Given records:
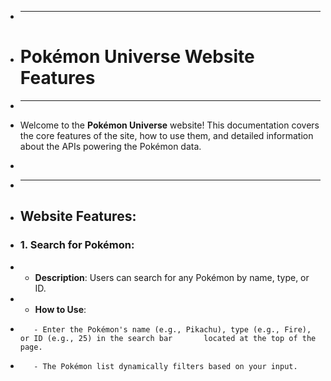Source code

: 
 * ---------------------------------------
 * # **Pokémon Universe Website Features**
 * ---------------------------------------

 * Welcome to the **Pokémon Universe** website! This documentation covers the core features of the site, how to use them, and detailed information about the APIs powering the Pokémon data.
 *
 * ---------------

 * ## **Website Features**:
 * ### 1. **Search for Pokémon**:
 *    - **Description**: Users can search for any Pokémon by name, type, or ID.
 *    - **How to Use**:
 *        - Enter the Pokémon's name (e.g., Pikachu), type (e.g., Fire), or ID (e.g., 25) in the search bar       located at the top of the page.
 *        - The Pokémon list dynamically filters based on your input.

Exercise description: Please copy each line from the material above in which the string "name" appears.

Response to this exercise:
 *    - **Description**: Users can search for any Pokémon by name, type, or ID.
 *        - Enter the Pokémon's name (e.g., Pikachu), type (e.g., Fire), or ID (e.g., 25) in the search bar       located at the top of the page.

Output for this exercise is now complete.